薊の森

備忘録

母に捨てられた話

子どもの頃、私は母に捨てられたことがある。憶えているだけでも二回、一回目は小学生の頃、二回目は中学生の頃だ。

それでなくても小学生の頃、土曜の昼に学校から帰ると父母は外出していることが多く、家の鍵を持たせてもらっていなかった私は玄関先で座りこんで泣きながら親の帰宅を待つほかなかった。近所のひとが見かねて家に上げてくれたこともある。

一回目に母に捨てられたのは、お正月に母の友人とその子どもに会うために母と私、妹で名古屋のデパートに行った時のことだ。

私は家族とはぐれてよく迷子になる子どもだったのだが、その日も母たちとはぐれ、勝手のわからないデパートで途方に暮れていた。
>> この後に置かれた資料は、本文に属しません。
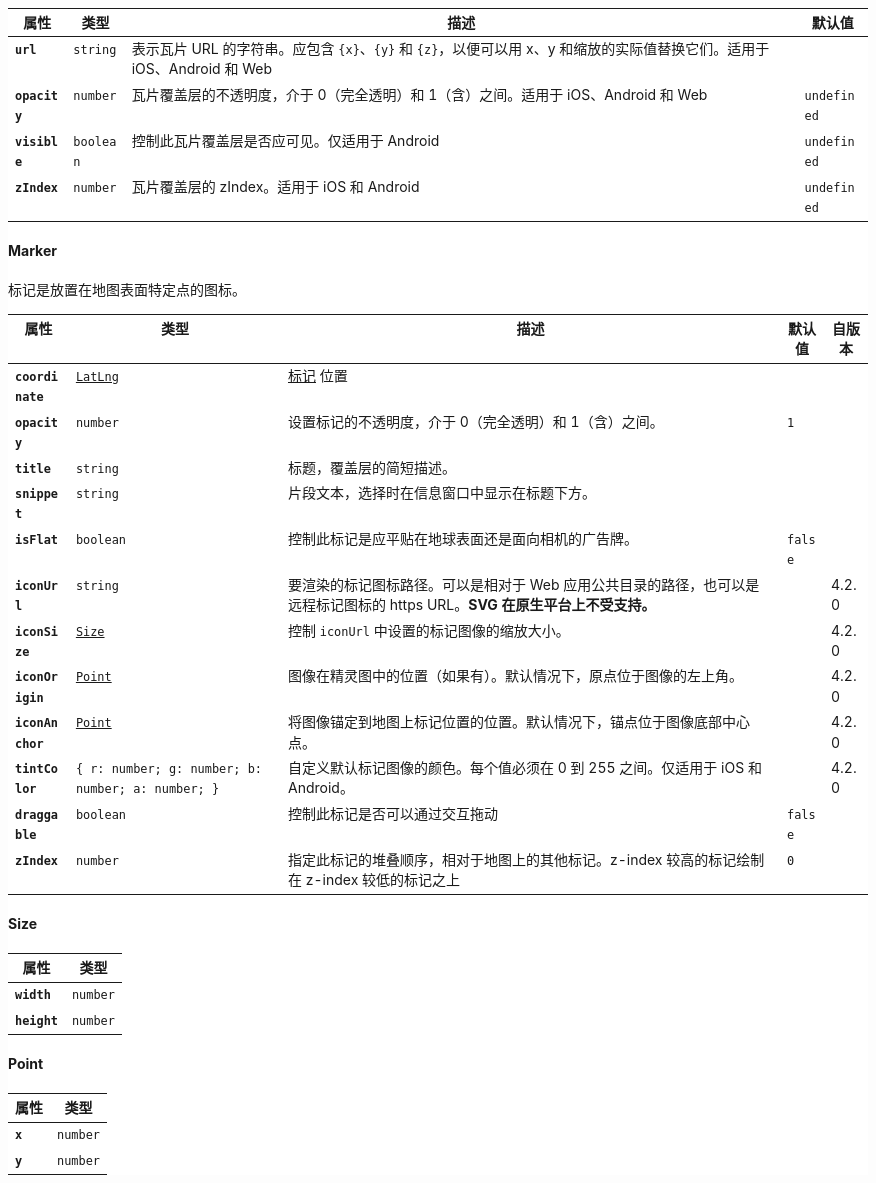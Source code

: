 | 属性           | 类型                 | 描述                                                                                                                                                               | 默认值                |
| -------------- | -------------------- | ------------------------------------------------------------------------------------------------------------------------------------------------------------------------- | ---------------------- |
| **`url`**     | <code>string</code>  | 表示瓦片 URL 的字符串。应包含 `{x}`、`{y}` 和 `{z}`，以便可以用 x、y 和缩放的实际值替换它们。适用于 iOS、Android 和 Web |                        |
| **`opacity`** | <code>number</code>  | 瓦片覆盖层的不透明度，介于 0（完全透明）和 1（含）之间。适用于 iOS、Android 和 Web                                                    | <code>undefined</code> |
| **`visible`** | <code>boolean</code> | 控制此瓦片覆盖层是否应可见。仅适用于 Android                                                                                           | <code>undefined</code> |
| **`zIndex`**  | <code>number</code>  | 瓦片覆盖层的 zIndex。适用于 iOS 和 Android                                                                                                              | <code>undefined</code> |


#### Marker

标记是放置在地图表面特定点的图标。

| 属性               | 类型                                                         | 描述                                                                                                                                                                               | 默认值            | 自版本 |
| ------------------ | ------------------------------------------------------------ | ----------------------------------------------------------------------------------------------------------------------------------------------------------------------------------------- | ------------------ | ----- |
| **`coordinate`** | <code><a href="#latlng">LatLng</a></code>                    | <a href="#marker">标记</a> 位置                                                                                                                                                     |                    |       |
| **`opacity`**    | <code>number</code>                                          | 设置标记的不透明度，介于 0（完全透明）和 1（含）之间。                                                                                                       | <code>1</code>     |       |
| **`title`**      | <code>string</code>                                          | 标题，覆盖层的简短描述。                                                                                                                                                |                    |       |
| **`snippet`**    | <code>string</code>                                          | 片段文本，选择时在信息窗口中显示在标题下方。                                                                                                                   |                    |       |
| **`isFlat`**     | <code>boolean</code>                                         | 控制此标记是应平贴在地球表面还是面向相机的广告牌。                                                                                 | <code>false</code> |       |
| **`iconUrl`**    | <code>string</code>                                          | 要渲染的标记图标路径。可以是相对于 Web 应用公共目录的路径，也可以是远程标记图标的 https URL。**SVG 在原生平台上不受支持。**              |                    | 4.2.0 |
| **`iconSize`**   | <code><a href="#size">Size</a></code>                        | 控制 `iconUrl` 中设置的标记图像的缩放大小。                                                                                                                            |                    | 4.2.0 |
| **`iconOrigin`** | <code><a href="#point">Point</a></code>                      | 图像在精灵图中的位置（如果有）。默认情况下，原点位于图像的左上角。                                                                |                    | 4.2.0 |
| **`iconAnchor`** | <code><a href="#point">Point</a></code>                      | 将图像锚定到地图上标记位置的位置。默认情况下，锚点位于图像底部中心点。 |                    | 4.2.0 |
| **`tintColor`**  | <code>{ r: number; g: number; b: number; a: number; }</code> | 自定义默认标记图像的颜色。每个值必须在 0 到 255 之间。仅适用于 iOS 和 Android。                                                                         |                    | 4.2.0 |
| **`draggable`**  | <code>boolean</code>                                         | 控制此标记是否可以通过交互拖动                                                                                                                                 | <code>false</code> |       |
| **`zIndex`**     | <code>number</code>                                          | 指定此标记的堆叠顺序，相对于地图上的其他标记。z-index 较高的标记绘制在 z-index 较低的标记之上                              | <code>0</code>     |       |


#### Size

| 属性          | 类型                |
| ------------- | ------------------- |
| **`width`**  | <code>number</code> |
| **`height`** | <code>number</code> |


#### Point

| 属性      | 类型                |
| --------- | ------------------- |
| **`x`** | <code>number</code> |
| **`y`** | <code>number</code> |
呼びだしアナウンスをしてもらっても一向に母は迎えには来てくれない。

辛うじて記憶していた自宅の番号に電話してみると、母と妹はすでに帰宅していて自分で帰って来いと言う。泣きながら電車やバスを乗り継いで漸く帰宅した時、私は母に捨てられたのだと気付いた。
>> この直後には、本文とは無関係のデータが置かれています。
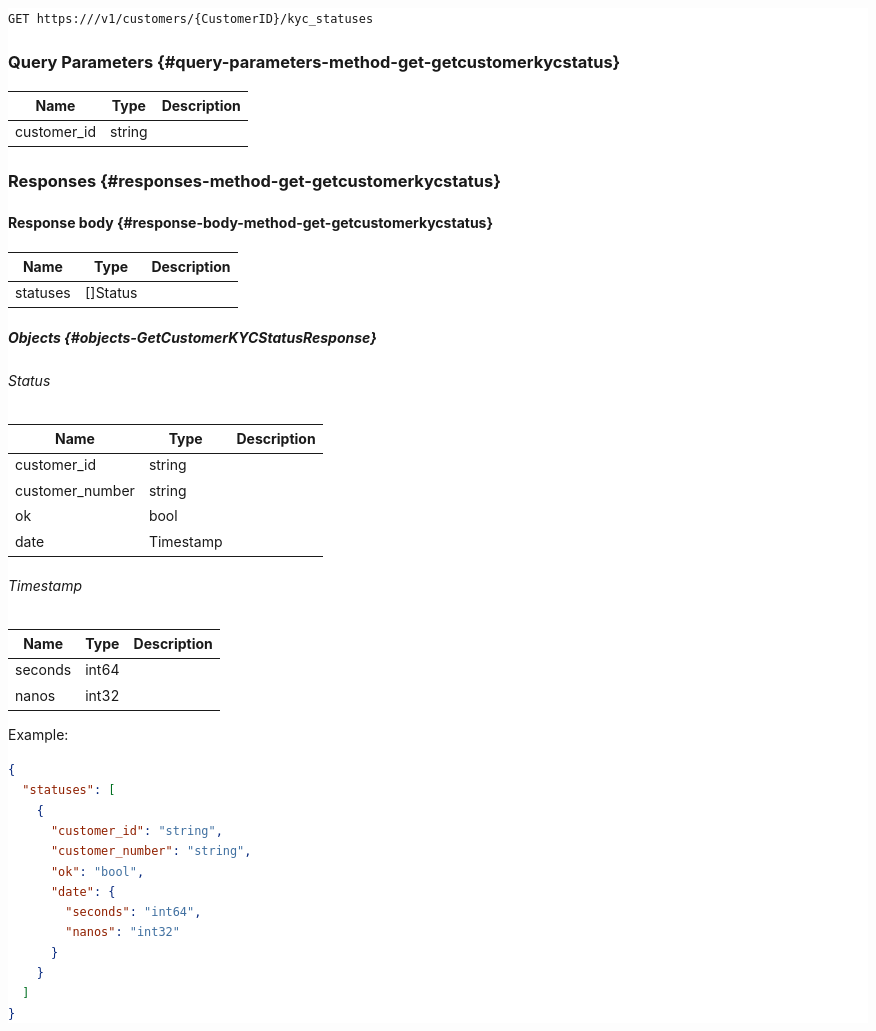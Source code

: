 `GET https:///v1/customers/{CustomerID}/kyc_statuses`

### Query Parameters {#query-parameters-method-get-getcustomerkycstatus}

| Name        | Type   | Description |
|-------------|--------|-------------|
| customer_id | string |             |

### Responses {#responses-method-get-getcustomerkycstatus}

#### Response body {#response-body-method-get-getcustomerkycstatus}

| Name     | Type      | Description |
|----------|-----------|-------------|
| statuses | \[]Status |             |

##### Objects {#objects-GetCustomerKYCStatusResponse}

###### Status

| Name            | Type      | Description |
|-----------------|-----------|-------------|
| customer_id     | string    |             |
| customer_number | string    |             |
| ok              | bool      |             |
| date            | Timestamp |             |

###### Timestamp

| Name    | Type  | Description |
|---------|-------|-------------|
| seconds | int64 |             |
| nanos   | int32 |             |

Example:

```json
{
  "statuses": [
    {
      "customer_id": "string",
      "customer_number": "string",
      "ok": "bool",
      "date": {
        "seconds": "int64",
        "nanos": "int32"
      }
    }
  ]
}
```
それ以降も無理やり通わされた遠方の学習塾の夏期講習の帰り、高校受験の帰りなど、迎えに行くからと約束した母はしばしば迎えには来なかった。炎天下や寒風の中を数時間歩いて帰りながら、私が母への恨みを募らせていったのは無理もないことだと思う。

二回目に母に捨てられたのは、中学の春休みのことだった。私と喧嘩を繰り返した挙句、母は何も告げず妹を連れて東京に単身赴任中の父の元へ一週間ほど行ってしまったのだ。家出だ。

母がいない間、どうやって生きていたのかは記憶がない。買い置きの食料でなんとか食いつないでいたのかもしれない。
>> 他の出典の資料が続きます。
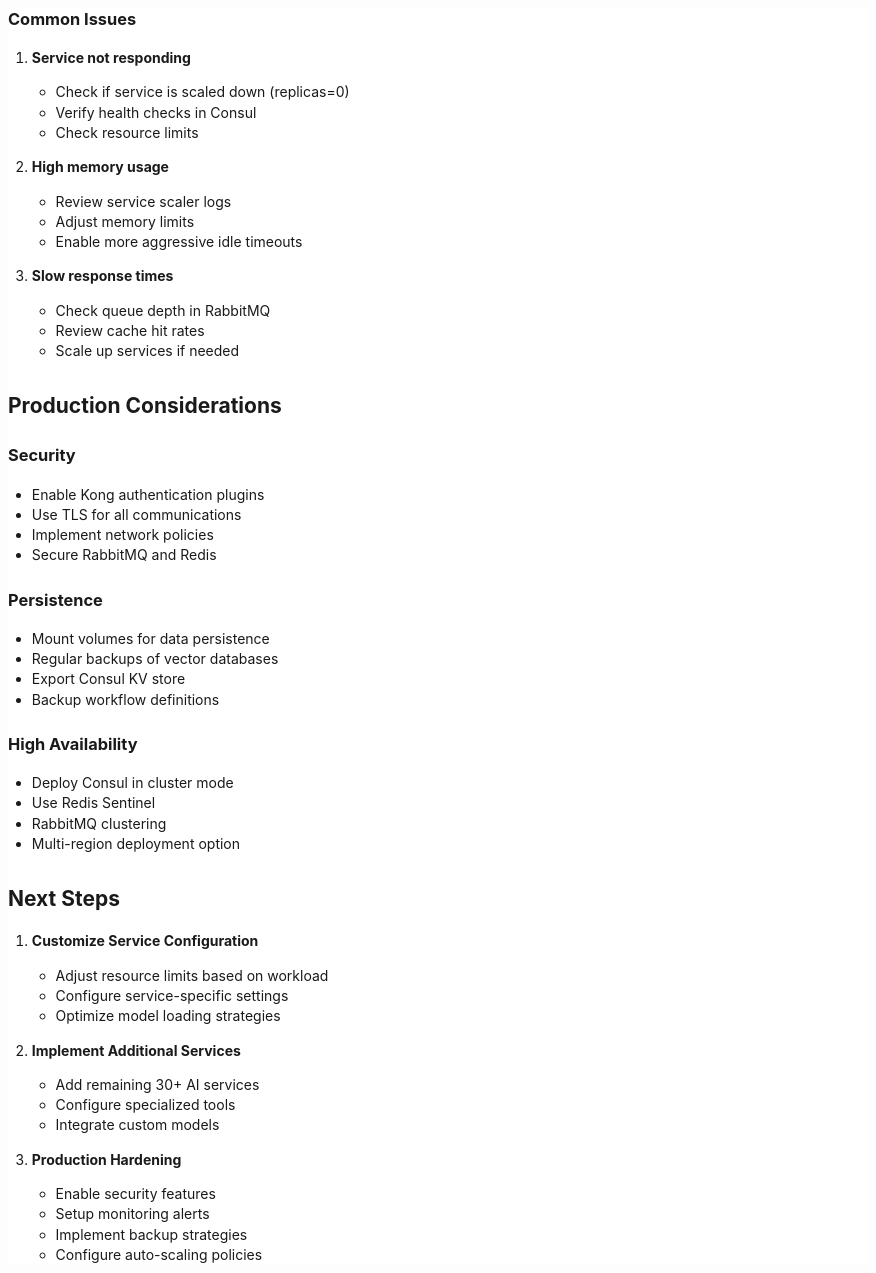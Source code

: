 ### Common Issues

1. **Service not responding**
   - Check if service is scaled down (replicas=0)
   - Verify health checks in Consul
   - Check resource limits

2. **High memory usage**
   - Review service scaler logs
   - Adjust memory limits
   - Enable more aggressive idle timeouts

3. **Slow response times**
   - Check queue depth in RabbitMQ
   - Review cache hit rates
   - Scale up services if needed

## Production Considerations

### Security
- Enable Kong authentication plugins
- Use TLS for all communications
- Implement network policies
- Secure RabbitMQ and Redis

### Persistence
- Mount volumes for data persistence
- Regular backups of vector databases
- Export Consul KV store
- Backup workflow definitions

### High Availability
- Deploy Consul in cluster mode
- Use Redis Sentinel
- RabbitMQ clustering
- Multi-region deployment option

## Next Steps

1. **Customize Service Configuration**
   - Adjust resource limits based on workload
   - Configure service-specific settings
   - Optimize model loading strategies

2. **Implement Additional Services**
   - Add remaining 30+ AI services
   - Configure specialized tools
   - Integrate custom models

3. **Production Hardening**
   - Enable security features
   - Setup monitoring alerts
   - Implement backup strategies
   - Configure auto-scaling policies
母はいまの言葉で言う『毒親』で、ネグレクトと過干渉が凄まじく、父もまたしつけと称して頻繁に体罰を振るうタイプだった。食事を与えられなかったことも多く、給食にがっつく私をクラスメイトは嘲笑したが、彼らはきっと恵まれた家庭で育っていたのだろう。

幼かった私には家にも学校にも居場所がなく、漠然と「死にたい」「消えたい」と思っていた。いまでも希死念慮は消えることはない。